Work instruction:
Your answer should contain only the lines from the top of the data below down through the one with "and resets state", transcribed exactly and without pictures; please include nothing more.

Provided data:
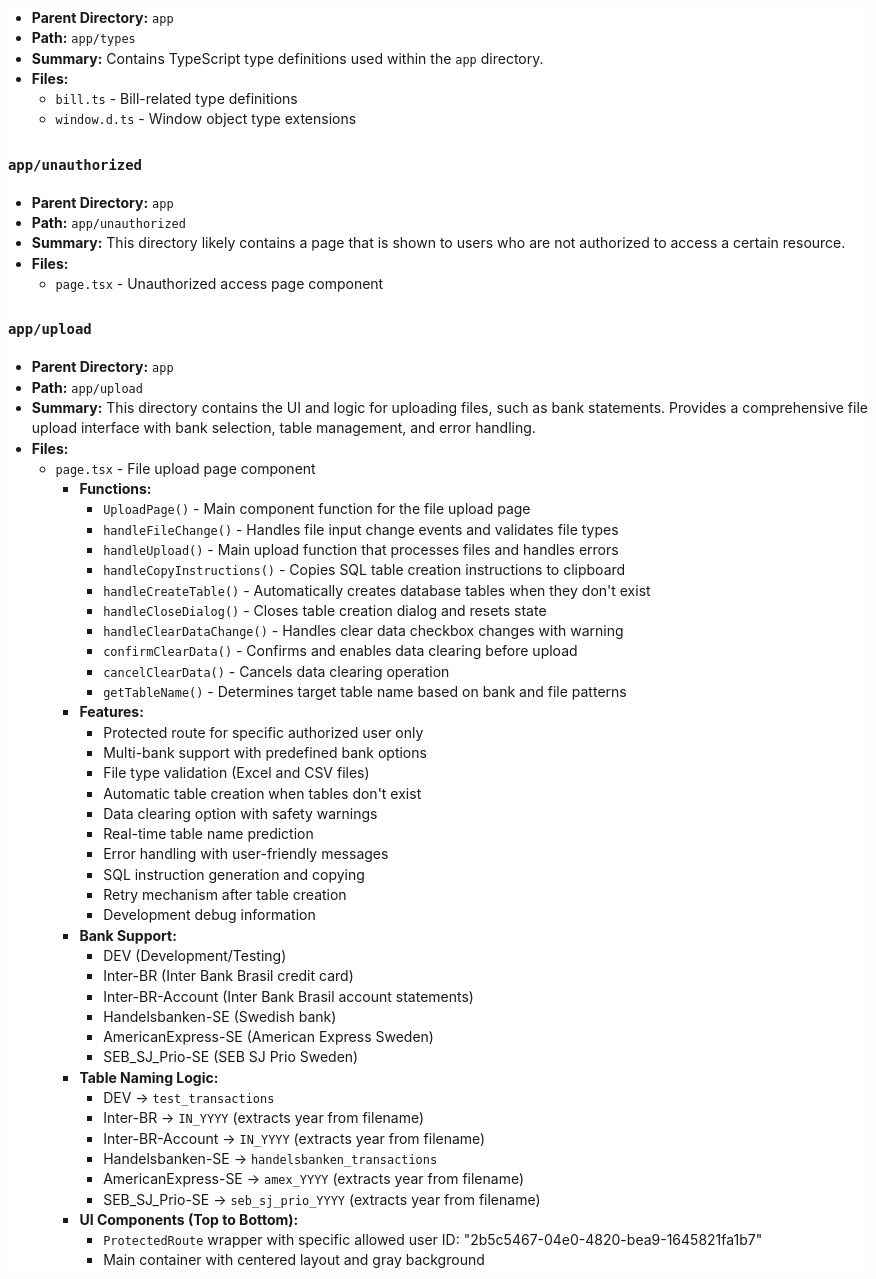 - **Parent Directory:** `app`
- **Path:** `app/types`
- **Summary:** Contains TypeScript type definitions used within the `app` directory.
- **Files:**
  - `bill.ts` - Bill-related type definitions
  - `window.d.ts` - Window object type extensions

### `app/unauthorized`

- **Parent Directory:** `app`
- **Path:** `app/unauthorized`
- **Summary:** This directory likely contains a page that is shown to users who are not authorized to access a certain resource.
- **Files:**
  - `page.tsx` - Unauthorized access page component

### `app/upload`

- **Parent Directory:** `app`
- **Path:** `app/upload`
- **Summary:** This directory contains the UI and logic for uploading files, such as bank statements. Provides a comprehensive file upload interface with bank selection, table management, and error handling.
- **Files:**
  - `page.tsx` - File upload page component
    - **Functions:**
      - `UploadPage()` - Main component function for the file upload page
      - `handleFileChange()` - Handles file input change events and validates file types
      - `handleUpload()` - Main upload function that processes files and handles errors
      - `handleCopyInstructions()` - Copies SQL table creation instructions to clipboard
      - `handleCreateTable()` - Automatically creates database tables when they don't exist
      - `handleCloseDialog()` - Closes table creation dialog and resets state
      - `handleClearDataChange()` - Handles clear data checkbox changes with warning
      - `confirmClearData()` - Confirms and enables data clearing before upload
      - `cancelClearData()` - Cancels data clearing operation
      - `getTableName()` - Determines target table name based on bank and file patterns
    - **Features:**
      - Protected route for specific authorized user only
      - Multi-bank support with predefined bank options
      - File type validation (Excel and CSV files)
      - Automatic table creation when tables don't exist
      - Data clearing option with safety warnings
      - Real-time table name prediction
      - Error handling with user-friendly messages
      - SQL instruction generation and copying
      - Retry mechanism after table creation
      - Development debug information
    - **Bank Support:**
      - DEV (Development/Testing)
      - Inter-BR (Inter Bank Brasil credit card)
      - Inter-BR-Account (Inter Bank Brasil account statements)
      - Handelsbanken-SE (Swedish bank)
      - AmericanExpress-SE (American Express Sweden)
      - SEB_SJ_Prio-SE (SEB SJ Prio Sweden)
    - **Table Naming Logic:**
      - DEV → `test_transactions`
      - Inter-BR → `IN_YYYY` (extracts year from filename)
      - Inter-BR-Account → `IN_YYYY` (extracts year from filename)
      - Handelsbanken-SE → `handelsbanken_transactions`
      - AmericanExpress-SE → `amex_YYYY` (extracts year from filename)
      - SEB_SJ_Prio-SE → `seb_sj_prio_YYYY` (extracts year from filename)
    - **UI Components (Top to Bottom):**
      - `ProtectedRoute` wrapper with specific allowed user ID: "2b5c5467-04e0-4820-bea9-1645821fa1b7"
      - Main container with centered layout and gray background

Exercise output:
 - **Parent Directory:** `app`
- **Path:** `app/types`
- **Summary:** Contains TypeScript type definitions used within the `app` directory.
- **Files:**
  - `bill.ts` - Bill-related type definitions
  - `window.d.ts` - Window object type extensions

### `app/unauthorized`

- **Parent Directory:** `app`
- **Path:** `app/unauthorized`
- **Summary:** This directory likely contains a page that is shown to users who are not authorized to access a certain resource.
- **Files:**
  - `page.tsx` - Unauthorized access page component

### `app/upload`

- **Parent Directory:** `app`
- **Path:** `app/upload`
- **Summary:** This directory contains the UI and logic for uploading files, such as bank statements. Provides a comprehensive file upload interface with bank selection, table management, and error handling.
- **Files:**
  - `page.tsx` - File upload page component
    - **Functions:**
      - `UploadPage()` - Main component function for the file upload page
      - `handleFileChange()` - Handles file input change events and validates file types
      - `handleUpload()` - Main upload function that processes files and handles errors
      - `handleCopyInstructions()` - Copies SQL table creation instructions to clipboard
      - `handleCreateTable()` - Automatically creates database tables when they don't exist
      - `handleCloseDialog()` - Closes table creation dialog and resets state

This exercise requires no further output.